As scientists learn how to use new and powerful tools to identify what is broken, or mutated, within individual cases of cancer, they are increasingly finding that cancers previously classified as being totally different (based on the organ in which the cancer started) have some major molecular similarities. This is important not just in understanding the basic biology of cancers, but in choosing new treatments based not just on where the cancer started, but also base on what’s broken. Finding these mutations in each individual cancer can also help doctors give much more accurate prognosis information.
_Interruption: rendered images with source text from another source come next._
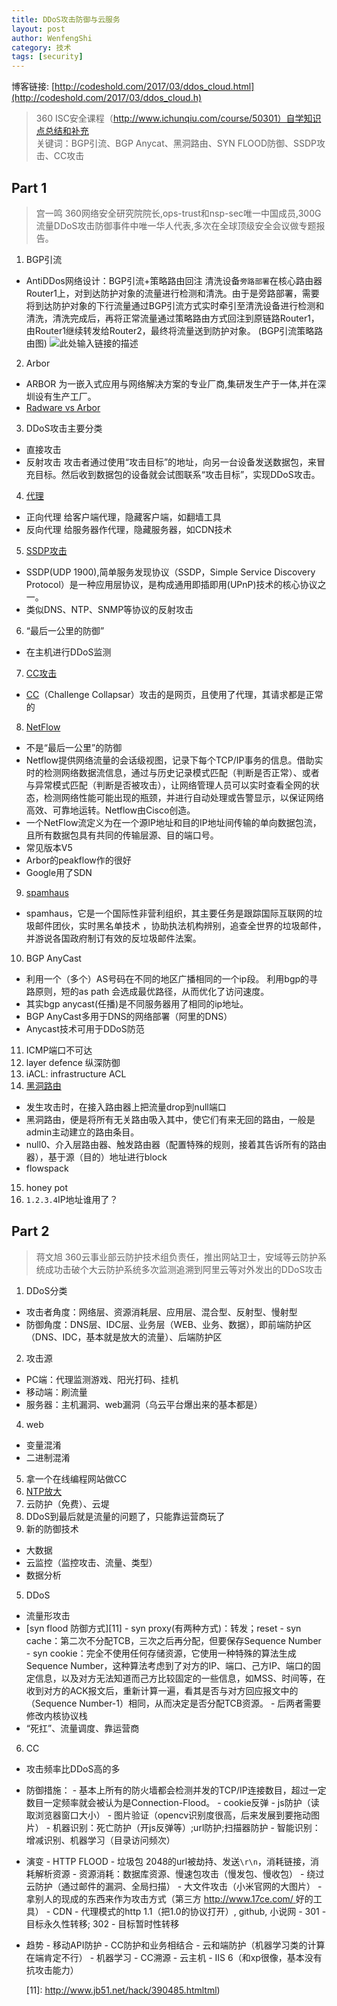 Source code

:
```yaml
---
title: DDoS攻击防御与云服务
layout: post
author: WenfengShi
category: 技术
tags: [security]
---
```

博客链接: [http://codeshold.com/2017/03/ddos_cloud.html](http://codeshold.com/2017/03/ddos_cloud.h)

> 360 ISC安全课程（http://www.ichunqiu.com/course/50301）自学知识点总结和补充  
> 关键词：BGP引流、BGP Anycat、黑洞路由、SYN FLOOD防御、SSDP攻击、CC攻击


## Part 1
> 宫一鸣 360网络安全研究院院长,ops-trust和nsp-sec唯一中国成员,300G流量DDoS攻击防御事件中唯一华人代表,多次在全球顶级安全会议做专题报告。

1. BGP引流
- AntiDDos网络设计：BGP引流+策略路由回注
清洗设备`旁路部署`在核心路由器Router1上，对到达防护对象的流量进行检测和清洗。由于是旁路部署，需要将到达防护对象的下行流量通过BGP引流方式实时牵引至清洗设备进行检测和清洗，清洗完成后，再将正常流量通过策略路由方式回注到原链路Router1，由Router1继续转发给Router2，最终将流量送到防护对象。 (BGP引流策略路由图)
    ![此处输入链接的描述][1]
2. Arbor
- ARBOR 为一嵌入式应用与网络解决方案的专业厂商,集研发生产于一体,并在深圳设有生产工厂。
- [Radware vs Arbor][2]
3. DDoS攻击主要分类
- 直接攻击
- 反射攻击
攻击者通过使用“攻击目标”的地址，向另一台设备发送数据包，来冒充目标。然后收到数据包的设备就会试图联系“攻击目标”，实现DDoS攻击。
4. [代理][3]
- 正向代理
给客户端代理，隐藏客户端，如翻墙工具
- 反向代理
给服务器作代理，隐藏服务器，如CDN技术
5. [SSDP攻击][4]
- SSDP(UDP 1900),简单服务发现协议（SSDP，Simple Service Discovery Protocol）是一种应用层协议，是构成通用即插即用(UPnP)技术的核心协议之一。
- 类似DNS、NTP、SNMP等协议的反射攻击
6. “最后一公里的防御”
- 在主机进行DDoS监测
7. [CC攻击][5]
- [CC][6]（Challenge Collapsar）攻击的是网页，且使用了代理，其请求都是正常的
8. [NetFlow][7]
- 不是“最后一公里”的防御
- Netflow提供网络流量的会话级视图，记录下每个TCP/IP事务的信息。借助实时的检测网络数据流信息，通过与历史记录模式匹配（判断是否正常）、或者与异常模式匹配（判断是否被攻击），让网络管理人员可以实时查看全网的状态，检测网络性能可能出现的瓶颈，并进行自动处理或告警显示，以保证网络高效、可靠地运转。Netflow由Cisco创造。
- 一个NetFlow流定义为在一个源IP地址和目的IP地址间传输的单向数据包流，且所有数据包具有共同的传输层源、目的端口号。
- 常见版本V5
- Arbor的peakflow作的很好
- Google用了SDN
9. [spamhaus][8]
- spamhaus，它是一个国际性非营利组织，其主要任务是跟踪国际互联网的垃圾邮件团伙，实时黑名单技术 ，协助执法机构辨别，追查全世界的垃圾邮件，并游说各国政府制订有效的反垃圾邮件法案。
10. BGP AnyCast
- 利用一个（多个）AS号码在不同的地区广播相同的一个ip段。 利用bgp的寻路原则，短的as path 会选成最优路径，从而优化了访问速度。 
- 其实bgp anycast(任播)是不同服务器用了相同的ip地址。
- BGP AnyCast多用于DNS的网络部署（阿里的DNS）
- Anycast技术可用于DDoS防范
11. ICMP端口不可达
12. layer defence 纵深防御
13. iACL: infrastructure ACL
14. [黑洞路由][9]
- 发生攻击时，在接入路由器上把流量drop到null端口
- 黑洞路由，便是将所有无关路由吸入其中，使它们有来无回的路由，一般是admin主动建立的路由条目。
- null0、介入层路由器、触发路由器（配置特殊的规则，接着其告诉所有的路由器），基于源（目的）地址进行block
- flowspack
15. honey pot 
16. `1.2.3.4`IP地址谁用了？

## Part 2
> 蒋文旭 360云事业部云防护技术组负责任，推出网站卫士，安域等云防护系统成功击破个大云防护系统多次监测追溯到阿里云等对外发出的DDoS攻击

1. DDoS分类
- 攻击者角度：网络层、资源消耗层、应用层、混合型、反射型、慢射型
- 防御角度：DNS层、IDC层、业务层（WEB、业务、数据），即前端防护区（DNS、IDC，基本就是放大的流量）、后端防护区
2. 攻击源
- PC端：代理监测游戏、阳光打码、挂机
- 移动端：刷流量
- 服务器：主机漏洞、web漏洞（乌云平台爆出来的基本都是）
4. web
- 变量混淆
- 二进制混淆
5. 拿一个在线编程网站做CC
1. [NTP放大][10]
2. 云防护（免费）、云堤
3. DDoS到最后就是流量的问题了，只能靠运营商玩了
4. 新的防御技术
- 大数据
- 云监控（监控攻击、流量、类型）
- 数据分析
5. DDoS
- 流量形攻击
- [syn flood 防御方式][11]
        - syn proxy(有两种方式)：转发；reset
        - syn cache：第二次不分配TCB，三次之后再分配，但要保存Sequence Number
        - syn cookie：完全不使用任何存储资源，它使用一种特殊的算法生成Sequence Number，这种算法考虑到了对方的IP、端口、己方IP、端口的固定信息，以及对方无法知道而己方比较固定的一些信息，如MSS、时间等，在收到对方的ACK报文后，重新计算一遍，看其是否与对方回应报文中的（Sequence Number-1）相同，从而决定是否分配TCB资源。
        - 后两者需要修改内核协议栈
- “死扛”、流量调度、靠运营商
6. CC
- 攻击频率比DDoS高的多
- 防御措施：
        - 基本上所有的防火墙都会检测并发的TCP/IP连接数目，超过一定数目一定频率就会被认为是Connection-Flood。
        - cookie反弹
        - js防护（读取浏览器窗口大小）
        - 图片验证（opencv识别度很高，后来发展到要拖动图片）
        - 机器识别：死亡防护（开js反弹等）;url防护;扫描器防护
        - 智能识别：增减识别、机器学习（目录访问频次）
- 演变
        - HTTP FLOOD
        - 垃圾包
        2048的url被劫持、发送`\r\n`，消耗链接，消耗解析资源
        - 资源消耗：数据库资源、慢速包攻击（慢发包、慢收包）
        - 绕过云防护（通过邮件的漏洞、全局扫描）
        - 大文件攻击（小米官网的大图片）
        - 拿别人的现成的东西来作为攻击方式（第三方 [http://www.17ce.com/ ](http://www.17ce.com/)好的工具）
        - CDN
        - 代理模式的http 1.1（把1.0的协议打开）, github, 小说网
        - 301 - 目标永久性转移; 302 - 目标暂时性转移
- 趋势
        - 移动API防护
        - CC防护和业务相结合
        - 云和端防护（机器学习类的计算在端肯定不行）
        - 机器学习
        - CC溯源
        - 云主机
        - IIS 6（和xp很像，基本没有抗攻击能力）
                
    
  [1]: http://support.huawei.com/huaweiconnect/enterprise/data/attachment/forum/dm/ecommunity/uploads/2013/1226/15/52bbe0bbc8c11.png
  [2]: https://mailman.nanog.org/pipermail/nanog/2013-September/061297.html
  [3]: https://hacpai.com/article/1381403388981
  [4]: http://security.pconline.com.cn/668/6686289_1.html
  [5]: http://baike.baidu.com/item/cc%E6%94%BB%E5%87%BB?fr=aladdin#3
  [6]: http://www.jifang360.com/news/2010727/n27358461.html
  [7]: http://baike.baidu.com/link?url=DiURS8x1lhGIZ0lOhOcAAPf6HK6SgdhXJRCQ6X94b0vAXBxzPa5Dakt2SJ8Dlq8K2OCLGdUv4fJfVw1PmcB7Oq
  [8]: http://baike.baidu.com/link?url=u7KVgMoHZJNphH14BX4hZCijzMVqZv124XeSYyiG38tDWsFR9PiMCbp0fHrElNz2FSkaiURLe48C9FsZw_a6ep0z_kExmyIHZJ4KmCAQcNW
  [9]: http://baike.baidu.com/link?url=7uizuat-65zxUrIdYs3vhnz5Bw0Ra22_eUcM5zXMlaxDfshmnsu5Fk9nEhZ-c3DppiMY2qUM3cEulX9bvBrXVy6W_YMt--olTCqP2ma_L4xHtsAPnS03IqOeuz-Dm1aN
  [10]: http://www.2cto.com/article/201402/278775.html
  [11]: http://www.jb51.net/hack/390485.htmltml)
This week, 2 more studies made headlines in analyzing genetic changes in endometrial cancer and in acute myeloid leukemia.
In endometrial cancer, researchers saw that some types were genetically similar to some types of ovarian, breast, or colon cancers. They were able to use genetic changes to create 4 categories of endometrial cancer, and based on these categories help determine which cases of endometrial cancer were more or less likely to respond to traditional chemotherapy approaches.
In acute myeloid leukemia (AML), new genetics studies were able to show the presence of at least one potential driver mutation causing the disease in nearly all cases. Finding these sorts of driver mutations is critical, because blocking those particular mutations in each person’s individual cancer with new drugs is a way of personalizing their therapy and increasing the odds of a good outcome. Finding these mutations can also help doctors give a more accurate prognosis to each patient, and better guide patients on whether or not they might benefit from going on to bone marrow transplant.
We are in an exciting time of innovation in cancer. These early examples show us that we are on our way to a time in which we will use these genetic techniques to better understand each individual patient’s cancer to be smarter about prognosis and treatment.